Saposins are small, heat-stable glycoprotein activators of lysosomal glycosphingolipid hydrolases that derive from a single precursor, prosaposin, by proteolytic cleavage. Three of these saposins (B, C, and D) share common structural features including a lack of tryptophan, a single glycosylation sequence, the presence of three conserved disulfide bonds, and a common multiamphipathic helical bundle motif. Saposin A contains an additional glycosylation site and a single tryptophan. The oligosaccharides on saposins are not required for in vitro activation functions. Saposins A and C were produced in Escherichia coli to contain single tryptophans at various locations to serve as intrinsic fluorescence reporters, i.e. as topological probes, for interaction with phospholipid membranes. Maximum emission shifts, aqueous and solid quenching, and resonance energy transfer were quantified by fluorescence spectroscopy.
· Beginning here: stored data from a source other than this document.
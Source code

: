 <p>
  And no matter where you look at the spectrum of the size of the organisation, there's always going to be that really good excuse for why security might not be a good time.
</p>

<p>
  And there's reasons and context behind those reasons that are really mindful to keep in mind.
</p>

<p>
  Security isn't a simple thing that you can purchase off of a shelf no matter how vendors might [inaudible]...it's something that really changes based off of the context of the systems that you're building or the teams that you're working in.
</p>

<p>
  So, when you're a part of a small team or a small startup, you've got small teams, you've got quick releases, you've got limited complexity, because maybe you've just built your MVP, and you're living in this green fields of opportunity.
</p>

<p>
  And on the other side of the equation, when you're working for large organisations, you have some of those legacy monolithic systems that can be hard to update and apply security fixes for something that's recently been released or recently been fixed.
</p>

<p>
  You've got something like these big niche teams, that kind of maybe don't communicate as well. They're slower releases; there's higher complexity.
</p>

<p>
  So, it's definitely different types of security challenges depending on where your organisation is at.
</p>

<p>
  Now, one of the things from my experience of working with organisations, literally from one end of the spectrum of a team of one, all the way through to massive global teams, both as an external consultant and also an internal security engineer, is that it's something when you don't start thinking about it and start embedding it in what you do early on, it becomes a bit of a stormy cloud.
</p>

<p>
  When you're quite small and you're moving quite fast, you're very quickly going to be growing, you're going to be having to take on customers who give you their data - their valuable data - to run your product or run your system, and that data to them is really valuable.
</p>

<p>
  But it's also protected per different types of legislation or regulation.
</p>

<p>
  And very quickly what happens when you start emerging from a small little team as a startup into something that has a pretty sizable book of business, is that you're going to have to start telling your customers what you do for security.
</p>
Amphipathic helices at the amino- and carboxyl termini of saposins A and C were shown to insert into the lipid bilayer to about five carbon bond lengths. In comparison, the middle region of saposins A or C were either embedded in the bilayer or solvent-exposed, respectively. Conformational changes of saposin C induced by phosphatidylserine interaction suggested the reorientation of functional helical domains. Differential interaction models are proposed for the membrane-bound saposins A and C. By site-directed mutagenesis of saposin A and C, their membrane topological structures were correlated with their activation effects on acid beta-glucosidase. These findings show that proper orientation of the middle segment of saposin C to the outside of the membrane surface is critical for its specific and multivalent interaction with acid beta-glucosidase. Such membrane interactions and orientations of the saposins determine the proximity of their activation and/or binding sites to lysosomal hydrolases or lipoid substrates.